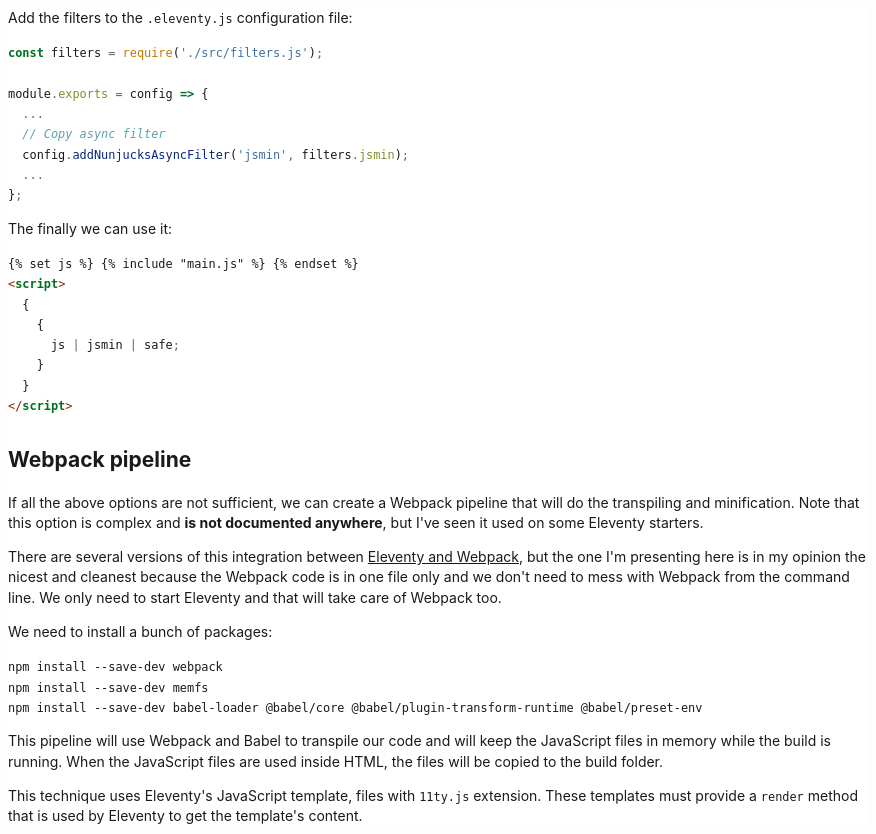 Add the filters to the `.eleventy.js` configuration file:

```js
const filters = require('./src/filters.js');

module.exports = config => {
  ...
  // Copy async filter
  config.addNunjucksAsyncFilter('jsmin', filters.jsmin);
  ...
};
```

The finally we can use it:

```html
{% set js %} {% include "main.js" %} {% endset %}
<script>
  {
    {
      js | jsmin | safe;
    }
  }
</script>
```

## Webpack pipeline

If all the above options are not sufficient, we can create a Webpack pipeline that will do the transpiling and minification.
Note that this option is complex and **is not documented anywhere**, but I've seen it used on some Eleventy starters.

There are several versions of this integration between [Eleventy and Webpack](https://www.codecookbook.dev/asset-bundling-eleventy-webpack-tailwind/), but the one I'm presenting here is in my opinion the nicest
and cleanest because the Webpack code is in one file only and we don't need to mess with Webpack from the command line. We only need to
start Eleventy and that will take care of Webpack too.

We need to install a bunch of packages:

```
npm install --save-dev webpack
npm install --save-dev memfs
npm install --save-dev babel-loader @babel/core @babel/plugin-transform-runtime @babel/preset-env
```

This pipeline will use Webpack and Babel to transpile our code and will keep the JavaScript files in memory while the build is running.
When the JavaScript files are used inside HTML, the files will be copied to the build folder.

This technique uses Eleventy's JavaScript template, files with `11ty.js` extension. These templates must provide a `render` method that
is used by Eleventy to get the template's content.
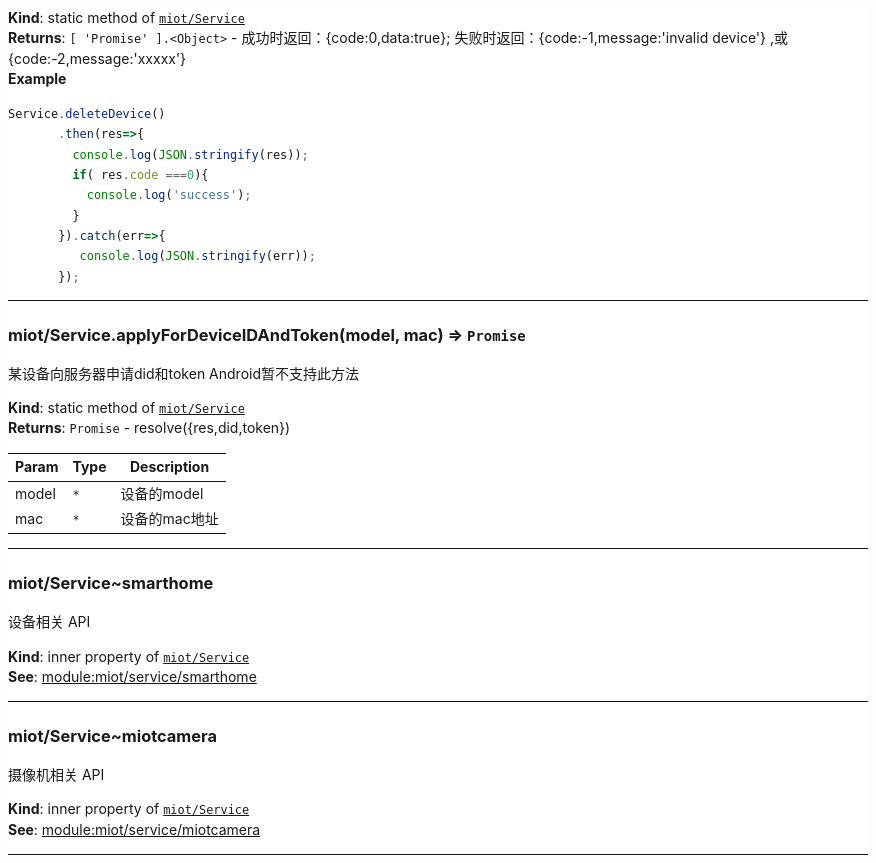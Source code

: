 **Kind**: static method of [<code>miot/Service</code>](#module_miot/Service)  
**Returns**: <code>[ &#x27;Promise&#x27; ].&lt;Object&gt;</code> - 成功时返回：{code:0,data:true};
                           失败时返回：{code:-1,message:'invalid device'} ,或 {code:-2,message:'xxxxx'}  
**Example**  
```js
Service.deleteDevice()
       .then(res=>{
         console.log(JSON.stringify(res));
         if( res.code ===0){
           console.log('success');
         }
       }).catch(err=>{
          console.log(JSON.stringify(err));
       });
```

* * *

<a name="module_miot/Service.applyForDeviceIDAndToken"></a>

### miot/Service.applyForDeviceIDAndToken(model, mac) ⇒ <code>Promise</code>
某设备向服务器申请did和token
Android暂不支持此方法

**Kind**: static method of [<code>miot/Service</code>](#module_miot/Service)  
**Returns**: <code>Promise</code> - resolve({res,did,token})  

| Param | Type | Description |
| --- | --- | --- |
| model | <code>\*</code> | 设备的model |
| mac | <code>\*</code> | 设备的mac地址 |


* * *

<a name="module_miot/Service..smarthome"></a>

### miot/Service~smarthome
设备相关 API

**Kind**: inner property of [<code>miot/Service</code>](#module_miot/Service)  
**See**: [module:miot/service/smarthome](module:miot/service/smarthome)  

* * *

<a name="module_miot/Service..miotcamera"></a>

### miot/Service~miotcamera
摄像机相关 API

**Kind**: inner property of [<code>miot/Service</code>](#module_miot/Service)  
**See**: [module:miot/service/miotcamera](module:miot/service/miotcamera)  

* * *
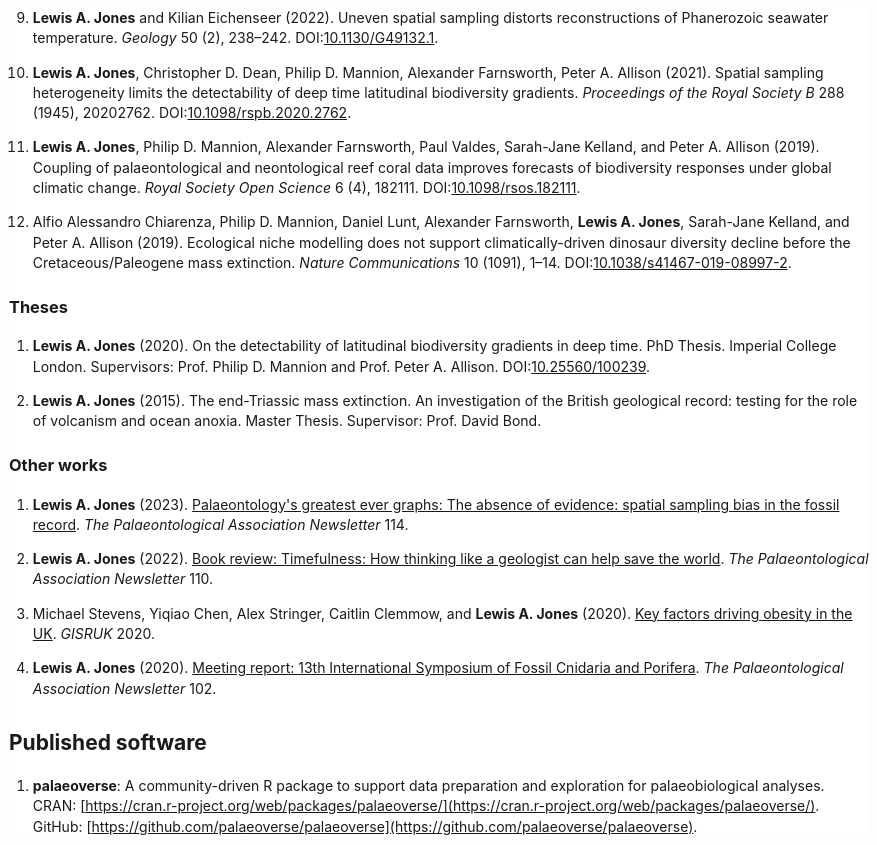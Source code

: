 9.  **Lewis A. Jones** and Kilian Eichenseer (2022). Uneven spatial sampling distorts reconstructions of Phanerozoic seawater temperature. *Geology* 50 (2), 238&ndash;242. DOI:[10.1130/G49132.1](https://doi.org/10.1130/G49132.1).

10.  **Lewis A. Jones**, Christopher D. Dean, Philip D. Mannion, Alexander Farnsworth, Peter A. Allison (2021). Spatial sampling heterogeneity limits the detectability of deep time latitudinal biodiversity gradients. *Proceedings of the Royal Society B* 288 (1945), 20202762. DOI:[10.1098/rspb.2020.2762](https://doi.org/10.1098/rspb.2020.2762).

11.  **Lewis A. Jones**, Philip D. Mannion, Alexander Farnsworth, Paul Valdes, Sarah-Jane Kelland, and Peter A. Allison (2019). Coupling of palaeontological and neontological reef coral data improves forecasts of biodiversity responses under global climatic change. *Royal Society Open Science* 6 (4), 182111. DOI:[10.1098/rsos.182111](https://doi.org/10.1098/rsos.182111).

12.  Alfio Alessandro Chiarenza, Philip D. Mannion, Daniel Lunt, Alexander Farnsworth, **Lewis A. Jones**, Sarah-Jane Kelland, and Peter A. Allison (2019). Ecological niche modelling does not support climatically-driven dinosaur diversity decline before the Cretaceous/Paleogene mass extinction. *Nature Communications* 10 (1091), 1&ndash;14. DOI:[10.1038/s41467-019-08997-2](https://doi.org/10.1038/s41467-019-08997-2).

### **Theses**

1.  **Lewis A. Jones** (2020). On the detectability of latitudinal biodiversity gradients in deep time. PhD Thesis. Imperial College London. Supervisors: Prof. Philip D. Mannion and Prof. Peter A. Allison. DOI:[10.25560/100239](https://spiral.imperial.ac.uk/handle/10044/1/100239).

2.  **Lewis A. Jones** (2015). The end-Triassic mass extinction. An investigation of the British geological record: testing for the role of volcanism and ocean anoxia. Master Thesis. Supervisor: Prof. David Bond.

### **Other works**

1.  **Lewis A. Jones** (2023). [Palaeontology's greatest ever graphs: The absence of evidence: spatial sampling bias in the fossil record](https://www.palass.org/publications/newsletter/archive/114/newsletter-no-114). *The Palaeontological Association Newsletter* 114.

2.  **Lewis A. Jones** (2022). [Book review: Timefulness: How thinking like a geologist can help save the world](https://www.palass.org/publications/newsletter/archive/110/newsletter-no-110). *The Palaeontological Association Newsletter* 110.

3.  Michael Stevens, Yiqiao Chen, Alex Stringer, Caitlin Clemmow, and **Lewis A. Jones** (2020). [Key factors driving obesity in the UK](https://drive.google.com/file/d/1MHWMo_bC1pw-hVEddibDvxsinlOK0Tjh/view). *GISRUK* 2020.

4.  **Lewis A. Jones** (2020). [Meeting report: 13th International Symposium of Fossil Cnidaria and Porifera](https://www.palass.org/sites/default/files/media/publications/newsletters/number_102/number_102.pdf). *The Palaeontological Association Newsletter* 102.

## Published software

1. **palaeoverse**: A community-driven R package to support data preparation and exploration for palaeobiological analyses. CRAN: [https://cran.r-project.org/web/packages/palaeoverse/](https://cran.r-project.org/web/packages/palaeoverse/). GitHub: [https://github.com/palaeoverse/palaeoverse](https://github.com/palaeoverse/palaeoverse).  
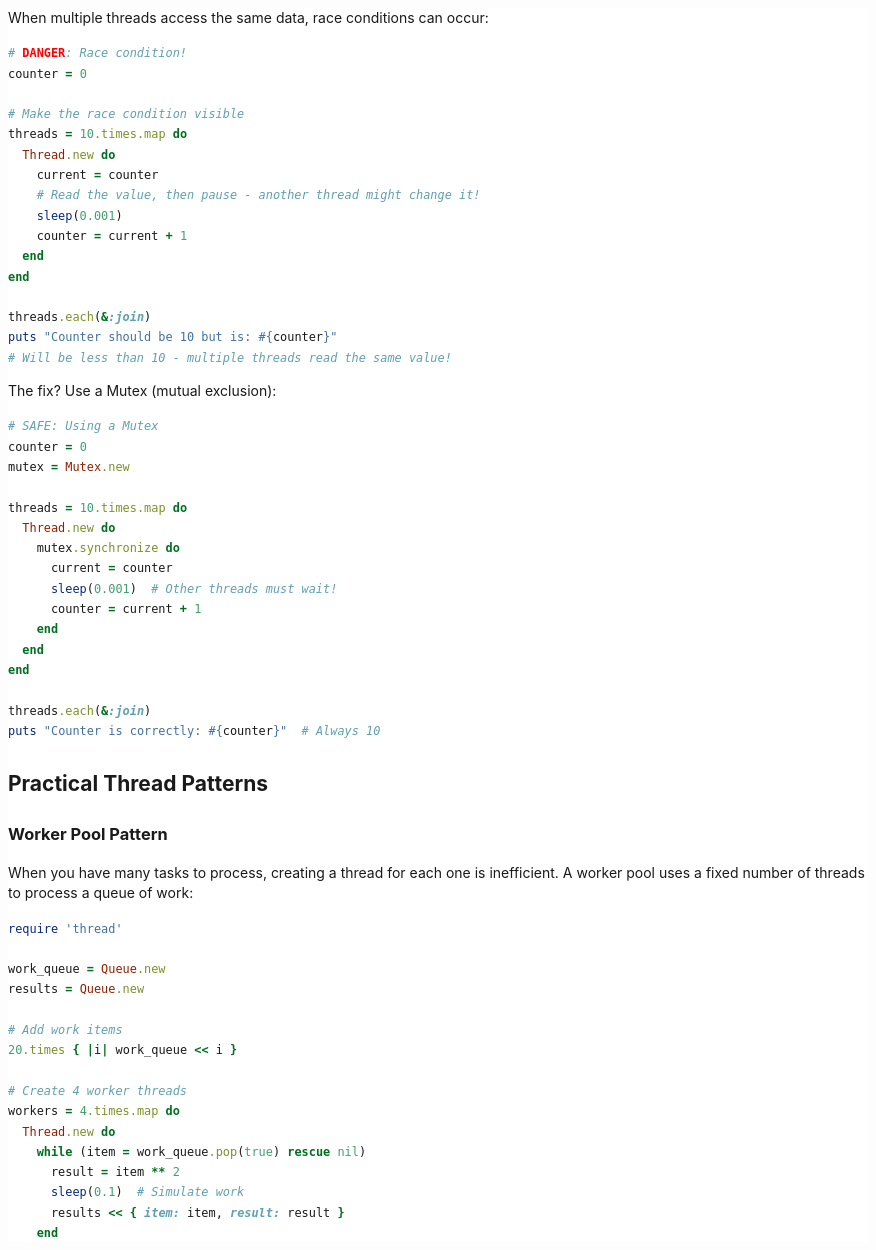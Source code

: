 When multiple threads access the same data, race conditions can occur:

```ruby
# DANGER: Race condition!
counter = 0

# Make the race condition visible
threads = 10.times.map do
  Thread.new do
    current = counter
    # Read the value, then pause - another thread might change it!
    sleep(0.001)
    counter = current + 1
  end
end

threads.each(&:join)
puts "Counter should be 10 but is: #{counter}"
# Will be less than 10 - multiple threads read the same value!
```

The fix? Use a Mutex (mutual exclusion):

```ruby
# SAFE: Using a Mutex
counter = 0
mutex = Mutex.new

threads = 10.times.map do
  Thread.new do
    mutex.synchronize do
      current = counter
      sleep(0.001)  # Other threads must wait!
      counter = current + 1
    end
  end
end

threads.each(&:join)
puts "Counter is correctly: #{counter}"  # Always 10
```

## Practical Thread Patterns

### Worker Pool Pattern

When you have many tasks to process, creating a thread for each one is inefficient. A worker pool uses a fixed number of threads to process a queue of work:

```ruby
require 'thread'

work_queue = Queue.new
results = Queue.new

# Add work items
20.times { |i| work_queue << i }

# Create 4 worker threads
workers = 4.times.map do
  Thread.new do
    while (item = work_queue.pop(true) rescue nil)
      result = item ** 2
      sleep(0.1)  # Simulate work
      results << { item: item, result: result }
    end
```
—————
WHAT IS NEEDED
I need every line of the material that includes "sleep", so please copy them out.

YOUR RESPONSE
    sleep(0.001)
      sleep(0.001)  # Other threads must wait!
      sleep(0.1)  # Simulate work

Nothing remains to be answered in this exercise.